Even the international supply chain for nuclear plants has its limits, and timely build could be threatened if other operators happened to order new plant at the same time as the UK. For example, there are only two suppliers for the complex forged pressure vessels used in modern reactors; production lead-times of up to 10 years could be envisaged in the worst case.

Financing new plants poses further questions. Since their lifetime may be 80 years (from start of planning to end of decommissioning), investors might perceive considerable risk arising from possible policy changes over such a long period – over and above those arising from our already lengthy permissioning and licensing processes. Assuming that any new nuclear capacity would be privately financed, the meeting saw a clear need for a long-term, guaranteed regulatory regime within which secure investment decisions could be taken.

The meeting accepted that public opinion on nuclear power was mixed, with around half the population uncertain whether or not to support it. However, the planned retirement dates of existing nuclear plants mean that a decision about whether to replace them with new nuclear build must be taken soon, as the Government has already announced.

This debate must be conducted in an open and participative way, allowing genuine public concerns to be articulated and addressed. There is evidence that political perceptions of public concern may not be wholly accurate. Better efforts must be made by Government to understand public fears correctly. Any information used for this purpose must be objective, and generally accepted.

3. Fossil fuels

"What part will each of the fossil fuels play (thro 2050)? – hence: What part could they play? What part should they play? How will this be decided? What will be the drivers?"

  • Fossil fuels will be the primary energy source over the next 50 years, especially for transport.
  • An oil supply peak will occur within the timeframe, so the UK must plan for demand being constrained by supply, and high prices arising as much from geopolitical as technical and commercial factors.
  • Natural gas supply will probably be unconstrained for most of this period, but as a net importer, the UK will need strategic storage or similar supply buffers.
  • Coal is, and will probably remain, relatively cheap; developing means of using it cleanly, either directly or as a source of other vectors, should be a priority.
  • As individual fossil fuels become supply-constrained we may need to prioritise their uses formally.
  • In the absence of legislative constraints, fossil fuels will continue to dominate the market as a result of their convenience and compatibility with existing infrastructure and products. All expert commentators, such as the IEA and others, expect this dominance to continue through 2020 regardless of legislation.

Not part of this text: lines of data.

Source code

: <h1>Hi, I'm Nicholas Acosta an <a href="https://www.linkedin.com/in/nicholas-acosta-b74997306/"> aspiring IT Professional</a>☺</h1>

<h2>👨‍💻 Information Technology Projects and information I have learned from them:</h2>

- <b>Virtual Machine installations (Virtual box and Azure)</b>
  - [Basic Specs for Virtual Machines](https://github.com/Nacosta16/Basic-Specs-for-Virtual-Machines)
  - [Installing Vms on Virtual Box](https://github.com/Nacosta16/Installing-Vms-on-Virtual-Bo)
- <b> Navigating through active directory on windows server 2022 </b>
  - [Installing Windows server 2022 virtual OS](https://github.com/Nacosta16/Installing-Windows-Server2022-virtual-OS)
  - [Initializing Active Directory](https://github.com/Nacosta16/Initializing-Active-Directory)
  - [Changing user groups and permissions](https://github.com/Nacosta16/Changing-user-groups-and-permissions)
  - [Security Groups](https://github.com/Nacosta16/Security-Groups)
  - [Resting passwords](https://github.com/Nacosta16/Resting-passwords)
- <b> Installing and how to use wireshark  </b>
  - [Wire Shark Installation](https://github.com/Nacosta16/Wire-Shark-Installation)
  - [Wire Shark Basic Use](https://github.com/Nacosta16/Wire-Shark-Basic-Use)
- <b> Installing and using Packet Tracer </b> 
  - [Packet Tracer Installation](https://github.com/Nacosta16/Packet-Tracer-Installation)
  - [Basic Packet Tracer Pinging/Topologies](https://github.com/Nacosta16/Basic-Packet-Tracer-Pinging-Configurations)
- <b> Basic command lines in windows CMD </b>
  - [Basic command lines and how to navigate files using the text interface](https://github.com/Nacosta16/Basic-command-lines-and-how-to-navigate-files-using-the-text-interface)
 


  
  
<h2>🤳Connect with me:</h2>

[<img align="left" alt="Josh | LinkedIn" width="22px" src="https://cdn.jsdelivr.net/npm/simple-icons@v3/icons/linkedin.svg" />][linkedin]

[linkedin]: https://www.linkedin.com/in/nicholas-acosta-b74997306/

Discussion focused on possible supply constraints due to technical, market and political factors. Oil will probably experience a supply peak within the timeframe considered, while natural gas will not.

Oil

Oil is primarily a transport issue. Although substantial additional resources are available for exploitation, a production peak should be expected within this time frame. Even if plenty of reserves are found, a production bottleneck is still likely in the short term because of three external factors: political access to reserves in the Middle East, political and perhaps technical difficulties with access in Artctic regions, and a likely shortage of personnel within oil companies who are qualified to spend the vast sums of money required to bring reserves on stream.

The timescale will depend much more on political than geological issues. We should therefore definitely plan for demand to be constrained by supply, with a consequent sustained high price, while recognising that reduced demand (either through price or carbon legislation) will extend the time at which a given rate of supply can be maintained.

The meeting noted that constraints in production capacity (as opposed to resource availability) should also be expected.

Gas

A global gas production peak within this timeframe is unlikely, although projection of historic growth rates suggest production constraints may arise around mid-century. For the UK, expanding Liquefied Natural Gas (LNG) re-gasification facilities would alleviate current concern about supply security from Russia; but this will also require expanding storage capacity. Gas to Liquid (GTL) technology provides a route to augmenting liquid supplies.

Coal

Ample coal supplies exist - at cost structures similar to today's. Supply sources are diverse and differ from those for gas. Moreover, a price increase of only $10/tonne would effectively double the world's economic coal reserves. Maintaining the UK's coal-based generating capacity would therefore augment both diversity and security of electricity supply. Long-term, coal can be used as a chemical source for methane, hydrogen and liquid fuels when conversion costs become economic.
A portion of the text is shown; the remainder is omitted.